Euro Zone Crisis 2012: Spain Needs Shared Sacrifice When Implementing Austerity Measures
Since Mariano Rajoy came to power in Spain, there have been many austerity measures taken to supposedly solve the current fiscal crisis. The last one was taken a couple of days ago, aiming to cut €65 billion ($97.5 billion) in public spending and raise taxes up to 21% (all of this while miners were still protesting on the streets of Madrid). And, while Rajoy has lost popularity as a result, are these austerity measures what Spain really needs? Yes, they are.
Spanish laws and system have too many flaws, which cost millions of euros every year while preventing the economy to grow. Even though these flaws have been there for decades, the Spanish are now paying the price for them. One of the biggest problems Spain is facing, in order to save money, is the huge amount of people working for the government (mayors, city councils and other high status positions) and their huge salaries. There is one city hall in almost every (if not in each) town in Spain, independent of the number of inhabitants. This requires a massive amount of public money, with little or no actual benefit for citizens. Although the amount is clearly way too much for what they actually do, this all has a reason dating back to Franco's dictatorship, where mayors volunteered and did not get paid. This helped the Spanish people a great deal back then, but now it's more of an economic burden.
Another flaw in the Spanish system is the life annuity every former minister and ex-president is entitled to after leaving his or her post. A Spanish worker has an average retirement pension of less than €12,000 ($18,000) a year. This all depends, though, on how many years one has worked and what was one's job status; but we should take into account that, the minimum wage in Spain is around €600 ($900) and most people do not earn €1,000 ($1,500) which leaves them with a pension below €1,000 ($1,500) per month.
On the other hand, ministers and presidents, don't have to necessarily work many years to get a pension of €75,000 ($112,500) a year. It is enough if they just work for seven years or less as a minister or four years as a president. This guarantees a lifetime salary for every person that was ever in charge of a ministry (or the country), even if it was only for a few months (Zapatero changed his cabinet so many times when he was in charge that he must be very popular among all his ministers).
These, among other similar flaws of high expenditure and little production, are what's preventing economic growth in Spain. Even though austerity might seem as a harsh, and not always necessary measure, nothing else makes a bank account positive than some income. Spain has been using, and still does, more money than the country actually has and is able to produce. The only two solutions for this to stop are to produce more or to spend less. Because the first one is not likely to happen, due to cultural reasons, Spain is only left with the second choice.
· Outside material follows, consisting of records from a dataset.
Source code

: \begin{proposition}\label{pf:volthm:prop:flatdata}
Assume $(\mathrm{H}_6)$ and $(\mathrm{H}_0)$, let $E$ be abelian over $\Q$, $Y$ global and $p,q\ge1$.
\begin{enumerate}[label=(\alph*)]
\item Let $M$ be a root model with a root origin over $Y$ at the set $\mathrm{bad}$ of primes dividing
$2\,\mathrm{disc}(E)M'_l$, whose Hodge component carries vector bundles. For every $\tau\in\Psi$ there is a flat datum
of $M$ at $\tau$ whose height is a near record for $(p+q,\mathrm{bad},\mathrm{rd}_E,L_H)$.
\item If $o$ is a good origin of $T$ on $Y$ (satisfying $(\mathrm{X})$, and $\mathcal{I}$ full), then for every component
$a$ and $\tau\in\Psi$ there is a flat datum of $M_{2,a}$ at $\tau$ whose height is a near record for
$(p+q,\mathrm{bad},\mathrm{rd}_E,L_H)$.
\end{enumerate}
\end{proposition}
Although it may seem as though I approve of Rajoy's measures, and I understand the logic behind them, I actually do not completely agree with them. What, in my opinion, should be done (sticking to the austerity fashion) is reducing the government to a useful minimum. The government is necessary, but it should not be a load to carry by the Spanish as it is now.
Life annuity should disappear, not only because it is a waste of money but because it is absurd and unfair for the rest of the Spanish workers. Also, instead of cutting mostly on civil servants' salaries, they should also cut on elected officials' (which is something hard to do, but extremely necessary).
There should be a balance between austerity and spending. Austerity should be applied globally, but leaving people with enough confidence to spend little by little and allow the economy to move back on track once again. Extreme cuts on salaries and high taxes, will only prevent people from spending -- which might work for a while. But once the economy stabilizes, the confidence should be restored. The bottom line: the Spanish government should learn how to spend public money more wisely.